=== Section Start ===
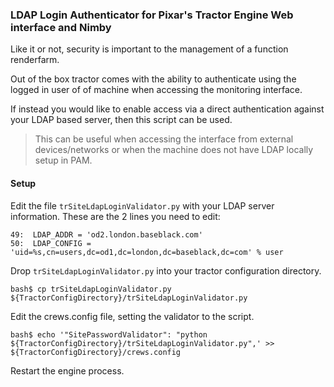 ### LDAP Login Authenticator for Pixar's Tractor Engine Web interface and Nimby

Like it or not, security is important to the management of a function renderfarm. 

Out of the box tractor comes with the ability to authenticate using the logged in user of of machine when accessing the monitoring interface. 

If instead you would like to enable access via a direct authentication against your LDAP based server, then this script can be used. 

> This can be useful when accessing the interface from external devices/networks or when the machine does not have LDAP locally setup in PAM.

#### Setup

Edit the file `trSiteLdapLoginValidator.py` with your LDAP server information. These are the 2 lines you need to edit:

    49:  LDAP_ADDR = 'od2.london.baseblack.com'
    50:  LDAP_CONFIG = 'uid=%s,cn=users,dc=od1,dc=london,dc=baseblack,dc=com' % user

Drop `trSiteLdapLoginValidator.py` into your tractor configuration directory.

    bash$ cp trSiteLdapLoginValidator.py ${TractorConfigDirectory}/trSiteLdapLoginValidator.py

Edit the crews.config file, setting the validator to the script.

    bash$ echo '"SitePasswordValidator": "python ${TractorConfigDirectory}/trSiteLdapLoginValidator.py",' >> ${TractorConfigDirectory}/crews.config

Restart the engine process.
=== Section End ===
PROMPT: Only a number is wanted here: how many lines of the data hold the string "Edit".

TASK ANSWER: 2